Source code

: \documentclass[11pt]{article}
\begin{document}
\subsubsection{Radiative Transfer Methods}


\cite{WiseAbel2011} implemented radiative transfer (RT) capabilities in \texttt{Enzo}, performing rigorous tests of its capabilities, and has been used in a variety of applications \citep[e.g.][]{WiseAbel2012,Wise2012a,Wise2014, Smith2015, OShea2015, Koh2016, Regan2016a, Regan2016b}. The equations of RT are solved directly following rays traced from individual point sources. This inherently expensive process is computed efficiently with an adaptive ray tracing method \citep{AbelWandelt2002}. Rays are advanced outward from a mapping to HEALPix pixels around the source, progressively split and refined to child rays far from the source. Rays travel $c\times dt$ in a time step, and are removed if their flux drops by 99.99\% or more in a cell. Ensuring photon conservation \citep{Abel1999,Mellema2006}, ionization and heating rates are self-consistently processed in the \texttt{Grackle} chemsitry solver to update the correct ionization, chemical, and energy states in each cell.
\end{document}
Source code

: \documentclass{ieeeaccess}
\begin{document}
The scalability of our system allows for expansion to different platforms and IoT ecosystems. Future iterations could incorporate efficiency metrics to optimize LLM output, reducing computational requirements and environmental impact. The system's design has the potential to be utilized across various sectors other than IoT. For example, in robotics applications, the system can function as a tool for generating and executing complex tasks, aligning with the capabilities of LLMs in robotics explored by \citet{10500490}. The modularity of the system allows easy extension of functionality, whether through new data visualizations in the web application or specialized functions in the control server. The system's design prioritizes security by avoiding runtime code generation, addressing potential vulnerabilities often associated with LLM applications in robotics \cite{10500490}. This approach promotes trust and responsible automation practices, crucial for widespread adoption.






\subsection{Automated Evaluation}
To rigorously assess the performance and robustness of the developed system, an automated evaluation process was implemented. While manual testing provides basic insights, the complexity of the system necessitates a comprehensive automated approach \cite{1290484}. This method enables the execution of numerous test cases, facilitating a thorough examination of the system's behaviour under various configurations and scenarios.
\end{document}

-----

• [Instructions for the task]:
Each line of the entries above that includes the string "documentclass" should be copied out.

• [Completed task]:
: \documentclass[11pt]{article}
: \documentclass{ieeeaccess}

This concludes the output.